- [Assignment] Only the pictures are to be left out; return the rest of the data exactly as it stands.

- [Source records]

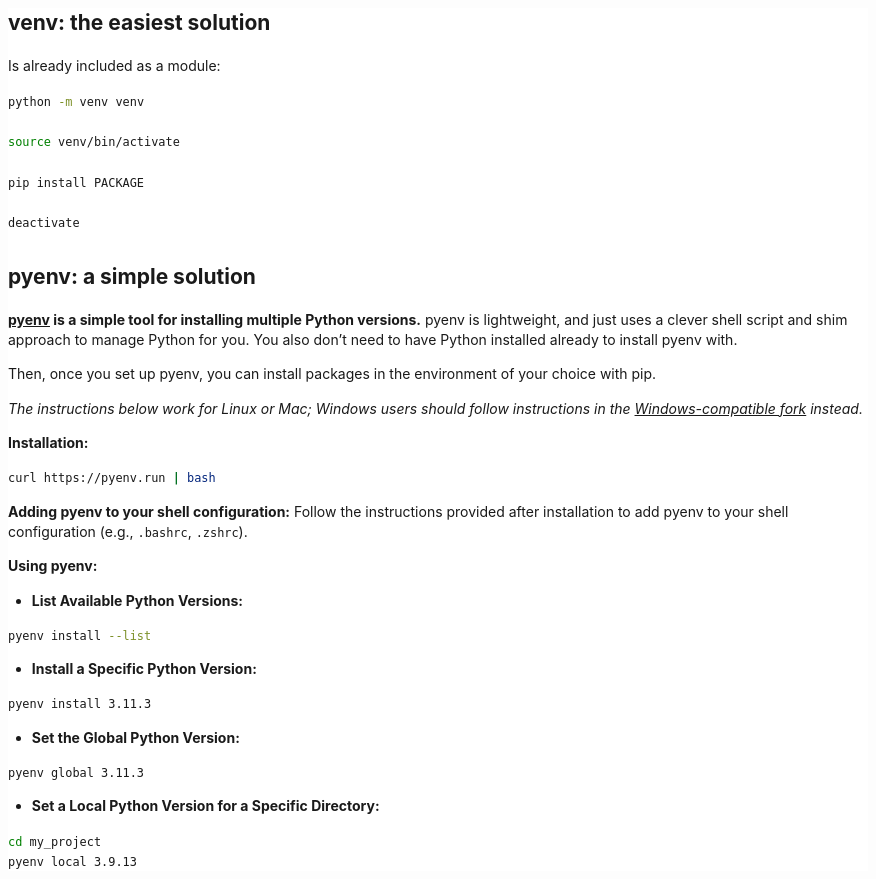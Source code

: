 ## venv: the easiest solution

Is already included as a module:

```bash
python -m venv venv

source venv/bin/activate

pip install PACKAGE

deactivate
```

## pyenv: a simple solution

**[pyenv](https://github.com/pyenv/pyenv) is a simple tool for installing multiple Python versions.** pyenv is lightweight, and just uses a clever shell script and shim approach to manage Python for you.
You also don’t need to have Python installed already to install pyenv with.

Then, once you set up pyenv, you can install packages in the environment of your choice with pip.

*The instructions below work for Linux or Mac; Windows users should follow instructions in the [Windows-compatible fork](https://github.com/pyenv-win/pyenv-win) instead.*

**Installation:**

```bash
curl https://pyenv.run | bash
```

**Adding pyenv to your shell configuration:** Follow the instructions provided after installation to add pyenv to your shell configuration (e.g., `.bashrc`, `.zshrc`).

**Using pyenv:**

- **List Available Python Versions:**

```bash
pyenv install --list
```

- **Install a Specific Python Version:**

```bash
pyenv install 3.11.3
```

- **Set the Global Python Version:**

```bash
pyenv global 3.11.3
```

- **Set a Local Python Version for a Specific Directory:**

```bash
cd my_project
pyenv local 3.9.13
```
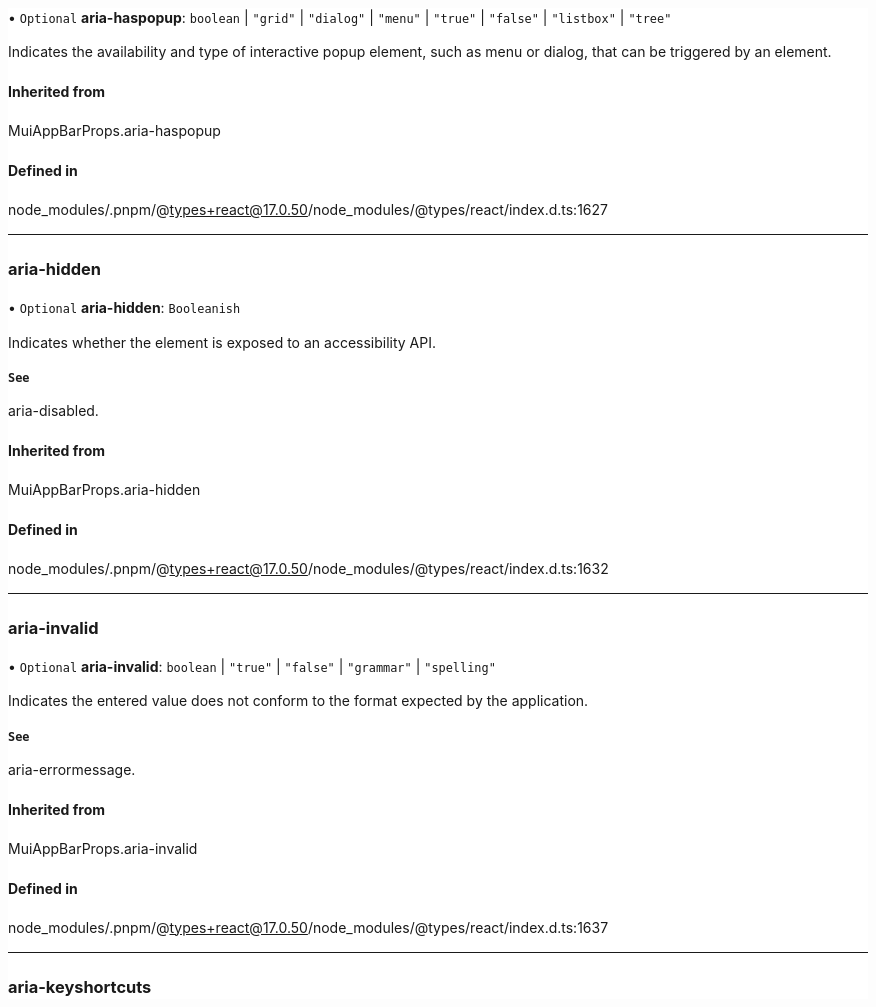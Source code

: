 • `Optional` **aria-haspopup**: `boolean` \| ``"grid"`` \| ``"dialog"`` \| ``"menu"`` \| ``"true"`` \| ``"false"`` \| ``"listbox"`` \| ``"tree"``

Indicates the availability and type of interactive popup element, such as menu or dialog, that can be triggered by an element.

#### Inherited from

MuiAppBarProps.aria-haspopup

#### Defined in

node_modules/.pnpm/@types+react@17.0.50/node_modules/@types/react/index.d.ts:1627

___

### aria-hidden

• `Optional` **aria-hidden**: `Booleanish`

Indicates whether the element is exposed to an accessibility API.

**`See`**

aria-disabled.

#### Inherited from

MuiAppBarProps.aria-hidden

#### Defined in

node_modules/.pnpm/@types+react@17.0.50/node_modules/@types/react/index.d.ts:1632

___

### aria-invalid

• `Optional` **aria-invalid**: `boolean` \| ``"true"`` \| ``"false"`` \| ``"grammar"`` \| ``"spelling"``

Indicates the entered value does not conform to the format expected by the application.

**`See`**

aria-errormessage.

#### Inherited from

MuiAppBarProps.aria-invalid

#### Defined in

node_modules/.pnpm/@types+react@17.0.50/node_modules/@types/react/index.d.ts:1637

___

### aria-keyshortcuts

- [Finished exercise]
Source code

: ## venv: the easiest solution

Is already included as a module:

```bash
python -m venv venv

source venv/bin/activate

pip install PACKAGE

deactivate
```

## pyenv: a simple solution

**[pyenv](https://github.com/pyenv/pyenv) is a simple tool for installing multiple Python versions.** pyenv is lightweight, and just uses a clever shell script and shim approach to manage Python for you.
You also don’t need to have Python installed already to install pyenv with.

Then, once you set up pyenv, you can install packages in the environment of your choice with pip.

*The instructions below work for Linux or Mac; Windows users should follow instructions in the [Windows-compatible fork](https://github.com/pyenv-win/pyenv-win) instead.*

**Installation:**

```bash
curl https://pyenv.run | bash
```

**Adding pyenv to your shell configuration:** Follow the instructions provided after installation to add pyenv to your shell configuration (e.g., `.bashrc`, `.zshrc`).

**Using pyenv:**

- **List Available Python Versions:**

```bash
pyenv install --list
```

- **Install a Specific Python Version:**

```bash
pyenv install 3.11.3
```

- **Set the Global Python Version:**

```bash
pyenv global 3.11.3
```

- **Set a Local Python Version for a Specific Directory:**

```bash
cd my_project
pyenv local 3.9.13
```
Source code

: • `Optional` **aria-haspopup**: `boolean` \| ``"grid"`` \| ``"dialog"`` \| ``"menu"`` \| ``"true"`` \| ``"false"`` \| ``"listbox"`` \| ``"tree"``

Indicates the availability and type of interactive popup element, such as menu or dialog, that can be triggered by an element.

#### Inherited from

MuiAppBarProps.aria-haspopup

#### Defined in

node_modules/.pnpm/@types+react@17.0.50/node_modules/@types/react/index.d.ts:1627

___

### aria-hidden

• `Optional` **aria-hidden**: `Booleanish`

Indicates whether the element is exposed to an accessibility API.

**`See`**

aria-disabled.

#### Inherited from

MuiAppBarProps.aria-hidden

#### Defined in

node_modules/.pnpm/@types+react@17.0.50/node_modules/@types/react/index.d.ts:1632

___

### aria-invalid

• `Optional` **aria-invalid**: `boolean` \| ``"true"`` \| ``"false"`` \| ``"grammar"`` \| ``"spelling"``

Indicates the entered value does not conform to the format expected by the application.

**`See`**

aria-errormessage.

#### Inherited from

MuiAppBarProps.aria-invalid

#### Defined in

node_modules/.pnpm/@types+react@17.0.50/node_modules/@types/react/index.d.ts:1637

___

### aria-keyshortcuts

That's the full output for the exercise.